Stone Mountain Carving: The History and Significance of the Monument

Stone Mountain's carving reflects complex Southern history, intertwining civil war remembrance and civil rights struggles.

History and Significance

Stone Mountain’s carving is an emblem of the South’s complex history, intertwining narratives of artistry, civil war remembrance, civil rights struggle, and the evolving legal landscape surrounding Confederate memorials.

Origins and Artists

In the early 20th century, the Stone Mountain Memorial Association was formed with the vision of creating a Confederate monument.

The project began in the 1910s and was first entrusted to Gutzon Borglum, who went on to sculpt Mount Rushmore.

He was replaced by Augustus Lukeman due to artistic disagreements.

Yet, it wasn’t until Roy Faulkner took up the task that the carving was completed in 1972.

Civil War and Confederate Imagery

The Confederate Memorial Carving on Stone Mountain features figures central to the Confederacy: President Jefferson Davis and Generals Robert E. Lee and Thomas “Stonewall” Jackson.

Spanning three acres, the massive granite memorial is a testament to the enduring legacy and controversy of the Civil War in the American South.

Civil Rights and Controversy

Amidst the backdrop of the Civil Rights Movement, Stone Mountain has been a locus for tension.

It was the site of a rebirth of the Ku Klux Klan in 1915 and has since been a focal point for civil rights protests.

Figures like Martin Luther King Jr. have symbolized the pushback against the mountain’s Confederate imagery which many view as a glorification of racism.

Legal and Commemorative Actions

Georgia law currently protects Stone Mountain’s Confederate imagery as a memorial.

Ongoing discussions led by figures like Rev. Abraham Mosley, and actions by governors such as Brian Kemp and Stacey Abrams, reflect the evolving narrative surrounding the monument.

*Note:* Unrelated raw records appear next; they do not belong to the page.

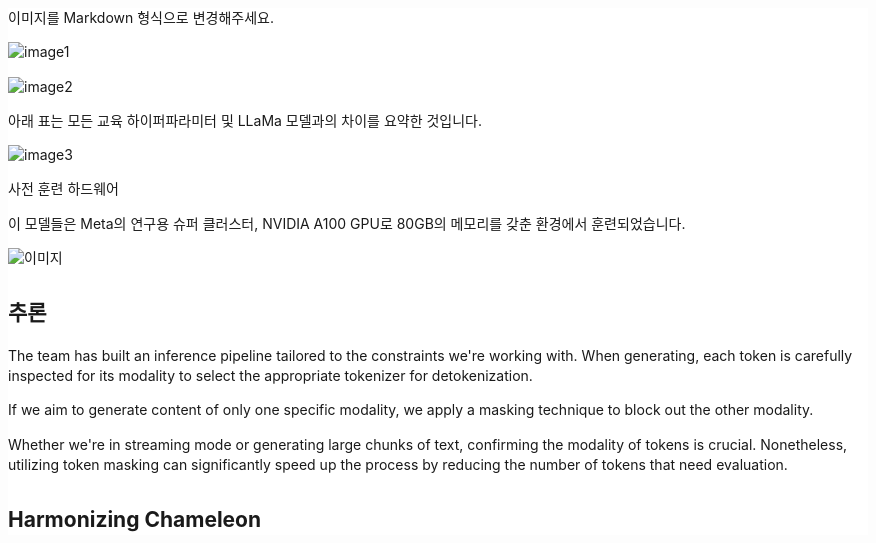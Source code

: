 이미지를 Markdown 형식으로 변경해주세요.

![image1](/assets/img/2024-07-13-ChameleonMetasMixed-ModalFoundationModel_4.png)

![image2](/assets/img/2024-07-13-ChameleonMetasMixed-ModalFoundationModel_5.png)

아래 표는 모든 교육 하이퍼파라미터 및 LLaMa 모델과의 차이를 요약한 것입니다.

![image3](/assets/img/2024-07-13-ChameleonMetasMixed-ModalFoundationModel_6.png)



<ins class="adsbygoogle"
     style="display:block"
     data-ad-client="ca-pub-4877378276818686"
     data-ad-slot="1107185301"
     data-ad-format="auto"
     data-full-width-responsive="true"></ins>

<script>
     (adsbygoogle = window.adsbygoogle || []).push({});
</script>

사전 훈련 하드웨어

이 모델들은 Meta의 연구용 슈퍼 클러스터, NVIDIA A100 GPU로 80GB의 메모리를 갖춘 환경에서 훈련되었습니다.

![이미지](/assets/img/2024-07-13-ChameleonMetasMixed-ModalFoundationModel_7.png)

## 추론



<ins class="adsbygoogle"
     style="display:block"
     data-ad-client="ca-pub-4877378276818686"
     data-ad-slot="1107185301"
     data-ad-format="auto"
     data-full-width-responsive="true"></ins>

<script>
     (adsbygoogle = window.adsbygoogle || []).push({});
</script>

The team has built an inference pipeline tailored to the constraints we're working with. When generating, each token is carefully inspected for its modality to select the appropriate tokenizer for detokenization.

If we aim to generate content of only one specific modality, we apply a masking technique to block out the other modality.

Whether we're in streaming mode or generating large chunks of text, confirming the modality of tokens is crucial. Nonetheless, utilizing token masking can significantly speed up the process by reducing the number of tokens that need evaluation.

## Harmonizing Chameleon
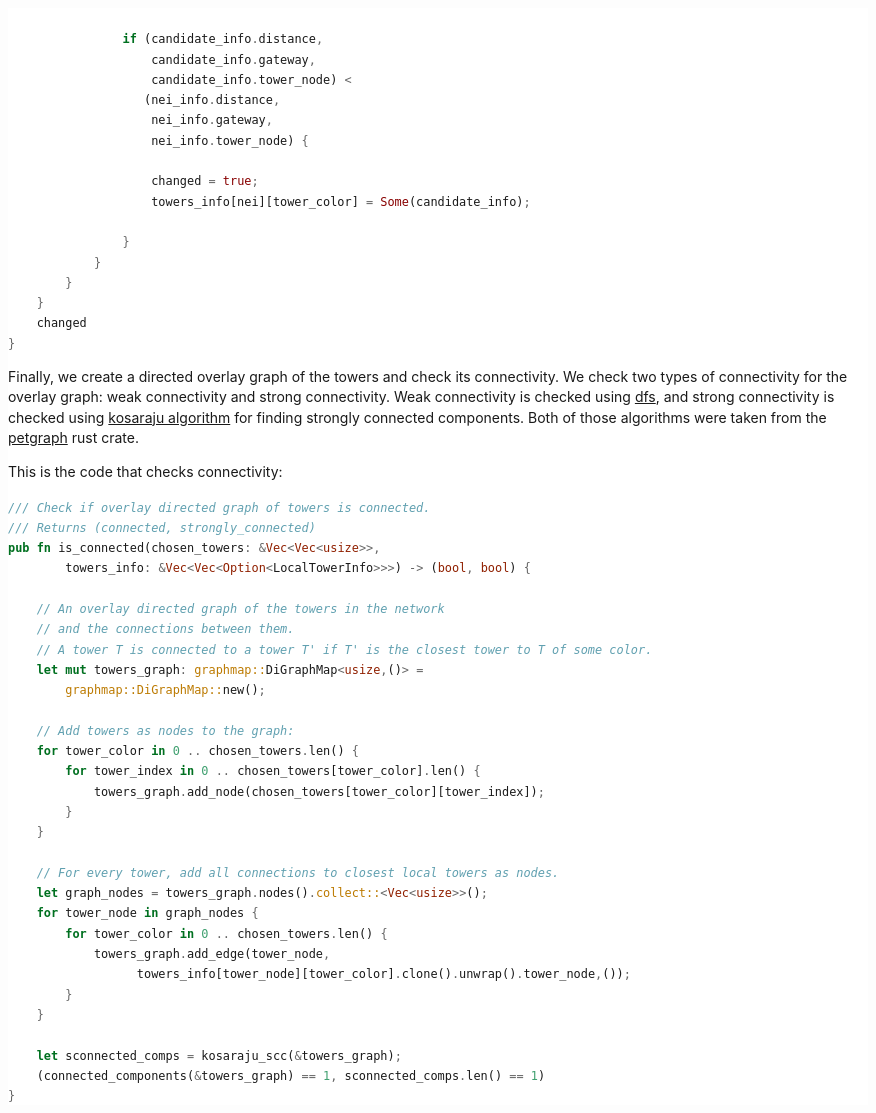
 ```rust

                if (candidate_info.distance,
                    candidate_info.gateway,
                    candidate_info.tower_node) <
                   (nei_info.distance,
                    nei_info.gateway,
                    nei_info.tower_node) {

                    changed = true;
                    towers_info[nei][tower_color] = Some(candidate_info);

                }
            }
        }
    }
    changed
}
```

Finally, we create a directed overlay graph of the towers and check its
connectivity. We check two types of connectivity for the overlay graph: weak
connectivity and strong connectivity. Weak connectivity is checked using
[dfs](https://en.wikipedia.org/wiki/Depth-first_search), and strong
connectivity is checked using [kosaraju
algorithm](https://en.wikipedia.org/wiki/Kosaraju%27s_algorithm) for finding
strongly connected components. Both of those algorithms were taken from the
[petgraph](https://github.com/bluss/petgraph) rust crate.


This is the code that checks connectivity:

```rust
/// Check if overlay directed graph of towers is connected.
/// Returns (connected, strongly_connected)
pub fn is_connected(chosen_towers: &Vec<Vec<usize>>, 
        towers_info: &Vec<Vec<Option<LocalTowerInfo>>>) -> (bool, bool) {

    // An overlay directed graph of the towers in the network
    // and the connections between them.
    // A tower T is connected to a tower T' if T' is the closest tower to T of some color.
    let mut towers_graph: graphmap::DiGraphMap<usize,()> = 
        graphmap::DiGraphMap::new();

    // Add towers as nodes to the graph:
    for tower_color in 0 .. chosen_towers.len() {
        for tower_index in 0 .. chosen_towers[tower_color].len() {
            towers_graph.add_node(chosen_towers[tower_color][tower_index]);
        }
    }

    // For every tower, add all connections to closest local towers as nodes.
    let graph_nodes = towers_graph.nodes().collect::<Vec<usize>>();
    for tower_node in graph_nodes {
        for tower_color in 0 .. chosen_towers.len() {
            towers_graph.add_edge(tower_node, 
                  towers_info[tower_node][tower_color].clone().unwrap().tower_node,());
        }
    }

    let sconnected_comps = kosaraju_scc(&towers_graph);
    (connected_components(&towers_graph) == 1, sconnected_comps.len() == 1)
}
```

An advisory committee, including members from diverse backgrounds, works toward solutions that address the site’s controversial past.

Stone Mountain Park and Community

Stone Mountain Park, with the large carving of Confederate leaders visible on the side of the mountain

Stone Mountain Park serves as both a recreational hub and a subject of historical controversy.

It has cultural significance tied to the Confederate Memorial Carving and has been at the heart of different economic and societal discussions.

Recreational and Cultural Significance

Stone Mountain Park is not just home to the infamous Confederate Memorial Carving; it is a place where guests from around Atlanta and beyond come to enjoy outdoor activities and cultural events.

The park features a wide array of attractions, including hiking trails, a Lasershow Spectacular, and family-friendly festivals that celebrate the cultural heritage and natural beauty of the area.

Economic Impact and Management

Managed by the Herschend Family Entertainment Corporation, Stone Mountain Park is a significant economic contributor to DeKalb County.

Its operations influence local businesses and job opportunities within the community.

However, fluctuations in revenue, like the 60% fall from 2019 to 2020, demonstrate the park’s sensitivity to public perception and broader social changes.

Public Perception and Future

Public perception of Stone Mountain, particularly the Confederate Memorial Carving, is divided.

While some view it as a historical artifact, others associate it with the ideologies of the Lost Cause and call for changes.

Georgia state laws currently protect the carving, ensuring that it cannot be “altered, removed, or obscured,” creating a complex future for the management of the park’s imagery and its role in the community.